* Problem to work on *
Your reply should consist of the entries, copied exactly and stripped of images.

* Given records *
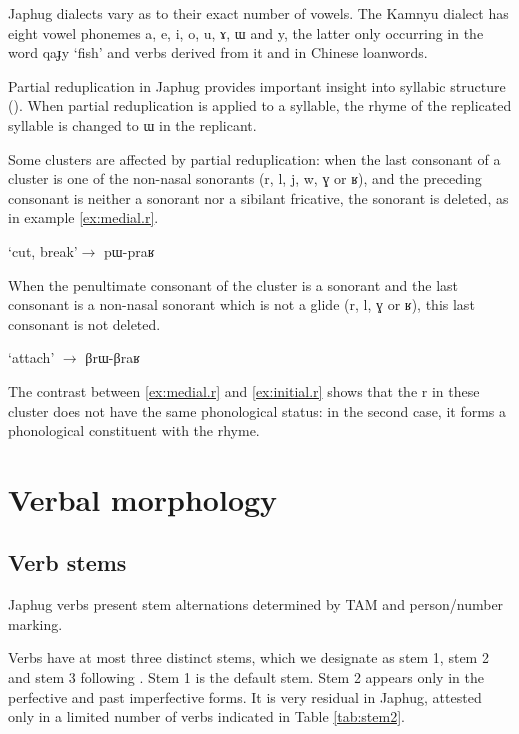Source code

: \documentclass[oldfontcommands,oneside,a4paper,11pt]{article}
\newcommand{\ipa}[1]{{\phon #1}} %
\begin{document}
Japhug dialects vary as to their exact number of vowels. The Kamnyu dialect has eight vowel phonemes \ipa{a},  \ipa{e},  \ipa{i},  \ipa{o},  \ipa{u},   \ipa{ɤ},  \ipa{ɯ} and \ipa{y}, the latter only occurring in the word \ipa{qaɟy} `fish' and verbs derived from it and in Chinese loanwords. 

Partial reduplication in Japhug provides important insight into syllabic structure (\citealt{jacques07redupl}). When partial reduplication is applied to a syllable, the rhyme of the replicated syllable is changed to \ipa{ɯ} in the replicant.
 
Some clusters are affected by partial reduplication:   when the last consonant  of a cluster is one of the non-nasal sonorants (\ipa{r}, \ipa{l}, \ipa{j}, \ipa{w}, \ipa{ɣ} or \ipa{ʁ}), and the preceding consonant is neither a sonorant nor a sibilant fricative, the sonorant is deleted, as in example \ref{ex:medial.r}. 
 
 \begin{exe}
\ex \label{ex:medial.r}
\glt \ipa{praʁ} `cut, break'$\rightarrow$ \ipa{pɯ-praʁ}
\end{exe}

When the penultimate consonant of the cluster is a sonorant   and the last consonant is a non-nasal sonorant which is not a glide (\ipa{r}, \ipa{l}, \ipa{ɣ} or \ipa{ʁ}), this last consonant  is not deleted. 

 \begin{exe}
\ex  \label{ex:initial.r}
\glt \ipa{βraʁ} `attach' $\rightarrow$ \ipa{βrɯ-βraʁ}
\end{exe}
 
The contrast between \ref{ex:medial.r} and \ref{ex:initial.r} shows that the \ipa{r} in these cluster does not have the same phonological status: in the second case, it forms a phonological constituent with the rhyme.



\section{Verbal morphology}

\subsection{Verb stems}

Japhug verbs present stem alternations determined by TAM and person/number marking. 

Verbs have at most three distinct stems, which we designate as stem 1, stem 2 and stem 3 following \citet{jackson00sidaba}. Stem 1 is the default stem. Stem 2 appears only in the perfective and past imperfective forms. It is very residual in Japhug, attested only in a limited number of verbs indicated in Table \ref{tab:stem2}.
\end{document}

* Reply *
Source code

: \documentclass[oldfontcommands,oneside,a4paper,11pt]{article}
\newcommand{\ipa}[1]{{\phon #1}} %
\begin{document}
Japhug dialects vary as to their exact number of vowels. The Kamnyu dialect has eight vowel phonemes \ipa{a},  \ipa{e},  \ipa{i},  \ipa{o},  \ipa{u},   \ipa{ɤ},  \ipa{ɯ} and \ipa{y}, the latter only occurring in the word \ipa{qaɟy} `fish' and verbs derived from it and in Chinese loanwords. 

Partial reduplication in Japhug provides important insight into syllabic structure (\citealt{jacques07redupl}). When partial reduplication is applied to a syllable, the rhyme of the replicated syllable is changed to \ipa{ɯ} in the replicant.
 
Some clusters are affected by partial reduplication:   when the last consonant  of a cluster is one of the non-nasal sonorants (\ipa{r}, \ipa{l}, \ipa{j}, \ipa{w}, \ipa{ɣ} or \ipa{ʁ}), and the preceding consonant is neither a sonorant nor a sibilant fricative, the sonorant is deleted, as in example \ref{ex:medial.r}. 
 
 \begin{exe}
\ex \label{ex:medial.r}
\glt \ipa{praʁ} `cut, break'$\rightarrow$ \ipa{pɯ-praʁ}
\end{exe}

When the penultimate consonant of the cluster is a sonorant   and the last consonant is a non-nasal sonorant which is not a glide (\ipa{r}, \ipa{l}, \ipa{ɣ} or \ipa{ʁ}), this last consonant  is not deleted. 

 \begin{exe}
\ex  \label{ex:initial.r}
\glt \ipa{βraʁ} `attach' $\rightarrow$ \ipa{βrɯ-βraʁ}
\end{exe}
 
The contrast between \ref{ex:medial.r} and \ref{ex:initial.r} shows that the \ipa{r} in these cluster does not have the same phonological status: in the second case, it forms a phonological constituent with the rhyme.



\section{Verbal morphology}

\subsection{Verb stems}

Japhug verbs present stem alternations determined by TAM and person/number marking. 

Verbs have at most three distinct stems, which we designate as stem 1, stem 2 and stem 3 following \citet{jackson00sidaba}. Stem 1 is the default stem. Stem 2 appears only in the perfective and past imperfective forms. It is very residual in Japhug, attested only in a limited number of verbs indicated in Table \ref{tab:stem2}.
\end{document}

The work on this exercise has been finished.